Most of us would remember the horrifying case of Falak, a baby girl, who eventually died after being brutally attacked. But there are many other equally frightening cases that have taken place abroad. Indeed, the whole of UK was shaken up by the case of Baby P (real identity was never revealed), a very young child who had been beaten and burnt by his caregivers. Battered and broken, he died. The social services which were supposed to have been keeping an eye on him were severely reprimanded and resignations followed. Of course this was an extreme case, but cases like these prod a nation into re-examining their laws and possibly change them for the better.
This is precisely what one had hoped would happen after the dreadful case of Falak. That our government would wake up and a proper child protection Act installed and strengthened, so that children at risk could be identified and given swift help. Also, the strictest punishment would be meted out to the perpetrators. But none of that happened. In fact, since there are no social security or welfare networks in India, a child at risk is very likely to simply slip through the cracks and disappear from view, into circumstances which could be worse than hell.
We forget children are our future and that whilst we pride ourselves on being parents if we can provide them with all the required facilities, including a good education, sometimes other things get neglected. An increasingly competitive environment has put huge pressure on both parents and children, and even this can be a trigger for violence. Everyone longs for perfection, but alas, that is only a chimera. We are all basically flawed creatures and it is up to us to ensure that our children do not inherit our fears and our lost dreams.
In the recent case of the Indian couple in Norway, it is difficult not to sympathise with the plight of the child and that of the parents. The worst that can happen to a parent has happened to them. They have been separated from their children and accused of cruelty. Even if the allegations are eventually proven to be untrue, many secrets of their personal and private lives will now come out into the open.

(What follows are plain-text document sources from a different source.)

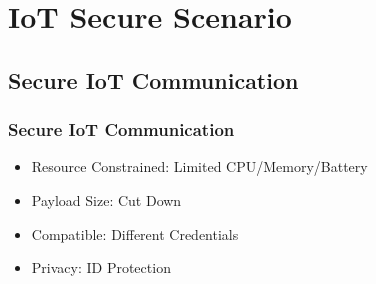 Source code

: \documentclass{ctexbeamer}
\begin{document}
\section{IoT Secure Scenario}

\subsection{Secure IoT Communication}
\begin{frame}
    \frametitle{Secure IoT Communication}
           \begin{itemize}
               \item Resource Constrained: Limited CPU/Memory/Battery
               \item Payload Size: Cut Down
               \item Compatible: Different Credentials
               \item Privacy: ID Protection
           \end{itemize}
\end{frame}
\end{document}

From their case, and others, it is obvious that we, as Indians, can no longer take recourse in the argument of “cultural differences” for using corporal punishment. Moreover, when we live in a foreign country, we will have to learn to abide by the rules abroad. Norway, much like other European countries, takes child rearing extremely seriously.
In all the years I have lived in the UK, I have yet to see a British child being smacked. Rarely does one see them even being yelled at. This might be a shock to those of us who are used to Indian parents using a harsher form of discipline, but psychologically it has been found that any form of violence can scar a child for life.
Common forms of punishment — slapping a child, rapping on knuckles, locking them up in a room — might not be truly violent, but even these can instill fear in a vulnerable mind. Yet in many parts of India, it is still considered fine to even use a stick. Recently disciplinary techniques in schools have also come under the scanner, when children have been humiliated and tortured in every way possible: from being forced to strip to being hit so badly that they have gone blind, or deaf.
For a society that supposedly believes in non-violence, we are probably among the most violent, especially towards those who are more defenseless than us. Perhaps instead of blaming the Oslo courts for upholding their stringent laws and the fact that they have now convicted both V Chandrasekhar and his wife Anupama to over a year each in prison for their treatment of their seven-year-old son Sai Sairam, we should all begin to introspect and suggest that similar laws, now internationally accepted, should be created in India as well.
Perhaps a light has been shone on what might be the least discussed part of our society — violence towards children within the family. Why don’t we look into the mirror and see the reality for what it is?